How social and behavioural scientists can advance their ERLs

The field of genetics started in a position similar to the position that many behavioural sciences find themselves in now, with small, independently collected samples that produced unreliable findings. Attempts to identify candidate genes for many constructs of interest kept stalling at TRL1/ERL4. In one prominent example, 52 patients provided genetic material for an analysis of the relationship between the 5-HTT gene and major depression9, a finding that spurred enormous interest in the biological mechanisms underlying depression. Unfortunately, as with the current situation in psychology, these early results were contradicted by failed replication studies10.

Technological advances in genotyping unlocked different approaches for geneticists. Instead of working in isolated teams, geneticists pooled resources via consortium studies and thereby accelerated scientific progress and quality. Their recent studies (with samples that sometimes exceed 1,000,000) dwarf previous candidate gene studies in terms of sample size11. To accomplish this, geneticists devoted considerable time to developing research workflows, data harmonization systems and processes that increased the accuracy of their measurements. The new methodologies are not without flaws: for example, there is substantial scope for expanding the representativeness of study cohorts. But the progress that consortium research in genetics has made in a short time is impressive.

In recent years we have observed similar progress in the psychological sciences going from single, small-sample studies to large-scale replications12,13 and novel studies14 to the building of the prerequisite infrastructure to facilitate team science. One example is the Psychological Science Accelerator (PSA), a large standing network with experts facilitating study selection, data management, ethics and translation15. While the PSA is making important progress, problems surrounding measurement validity, sample generalizability and organizational diversity (40% of its leadership is from North America), which affect the network’s ability to accurately interpret findings, still present material challenges to the applicability of their projects. Therefore, the PSA will require substantial improvement and investment before it can generate practical ERL7-level evidence and further develop our proposed framework.

The COVID-19 crisis underscores the critical need to bring the social and behavioural sciences in line with other mature sciences. Diverse consortia of researchers with expertise in philosophy, ethics, statistics and data and code management are needed to produce the kind of research required to better understand people the world over. Realising this mature, inclusive and efficient model necessitates a shift in the knowledge production and evaluation models that guide the social and behavioural sciences.

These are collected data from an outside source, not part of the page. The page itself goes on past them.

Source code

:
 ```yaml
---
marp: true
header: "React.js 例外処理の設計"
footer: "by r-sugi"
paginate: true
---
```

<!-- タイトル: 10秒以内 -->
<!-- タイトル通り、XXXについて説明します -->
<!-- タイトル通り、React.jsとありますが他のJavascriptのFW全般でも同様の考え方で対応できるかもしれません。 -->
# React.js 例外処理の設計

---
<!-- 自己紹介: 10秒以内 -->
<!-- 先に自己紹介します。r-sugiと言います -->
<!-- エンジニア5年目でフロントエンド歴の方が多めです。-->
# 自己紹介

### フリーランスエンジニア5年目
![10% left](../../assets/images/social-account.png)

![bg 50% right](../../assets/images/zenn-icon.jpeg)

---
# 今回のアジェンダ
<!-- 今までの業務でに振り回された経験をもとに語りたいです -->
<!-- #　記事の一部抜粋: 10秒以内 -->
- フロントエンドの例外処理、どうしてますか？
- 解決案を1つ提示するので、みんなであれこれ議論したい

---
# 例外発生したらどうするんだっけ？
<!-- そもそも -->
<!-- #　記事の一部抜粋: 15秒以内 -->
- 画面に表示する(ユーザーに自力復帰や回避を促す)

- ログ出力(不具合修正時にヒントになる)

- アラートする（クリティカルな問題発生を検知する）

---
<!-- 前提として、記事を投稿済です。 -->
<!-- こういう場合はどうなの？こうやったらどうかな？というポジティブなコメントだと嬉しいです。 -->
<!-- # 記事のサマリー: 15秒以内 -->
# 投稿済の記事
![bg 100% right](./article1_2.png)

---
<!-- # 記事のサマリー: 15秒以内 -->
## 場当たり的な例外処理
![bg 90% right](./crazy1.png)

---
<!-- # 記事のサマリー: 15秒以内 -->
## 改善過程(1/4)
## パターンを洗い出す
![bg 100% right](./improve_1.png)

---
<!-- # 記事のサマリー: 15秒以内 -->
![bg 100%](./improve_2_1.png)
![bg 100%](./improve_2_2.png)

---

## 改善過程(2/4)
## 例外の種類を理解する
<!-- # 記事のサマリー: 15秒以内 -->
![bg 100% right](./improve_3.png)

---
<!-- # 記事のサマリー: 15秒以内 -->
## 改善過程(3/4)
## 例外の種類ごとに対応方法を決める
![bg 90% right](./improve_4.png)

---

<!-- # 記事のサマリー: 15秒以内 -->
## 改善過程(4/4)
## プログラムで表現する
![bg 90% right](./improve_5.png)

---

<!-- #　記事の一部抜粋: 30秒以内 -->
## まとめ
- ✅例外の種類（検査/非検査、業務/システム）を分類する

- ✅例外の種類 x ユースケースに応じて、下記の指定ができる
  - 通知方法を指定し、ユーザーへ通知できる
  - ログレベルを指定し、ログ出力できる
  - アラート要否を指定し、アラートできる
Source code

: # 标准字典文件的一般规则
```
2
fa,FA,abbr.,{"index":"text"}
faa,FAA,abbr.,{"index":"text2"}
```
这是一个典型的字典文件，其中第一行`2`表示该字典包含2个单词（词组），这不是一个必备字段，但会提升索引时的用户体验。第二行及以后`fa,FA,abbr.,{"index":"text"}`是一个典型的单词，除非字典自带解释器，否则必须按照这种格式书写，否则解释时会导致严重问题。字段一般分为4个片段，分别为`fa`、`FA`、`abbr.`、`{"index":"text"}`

Be cautious when applying social and behavioural science to policy

On balance, we hold the view that the social and behavioural sciences have the potential to help us better understand our world. However, we are less sanguine about whether many areas of social and behavioural sciences are mature enough to provide such understanding, particularly when considering life-and-death issues like a pandemic. We believe that, rather than appealing to policy-makers to recognise our value, we should focus on earning the credibility that legitimates a seat at the policy table. The ERL taxonomy is a sample roadmap for achieving this level of maturity as a science and for accurately and honestly communicating our current state of evidence. Collaborations among large and diverse teams with local knowledge and multidisciplinary expertise can help us move up the evidence ladder. Equally important, studies in the behavioural sciences must be designed to move up this ladder incrementally. Designing an ERL6 study that is built on a shaky ERL1 foundation will be of little use. Moving up requires investment, thought and, most important of all, epistemic humility. Without a systematic and iterative research framework, we believe that behavioural scientists should carefully consider whether well-intentioned advice may do more harm than good.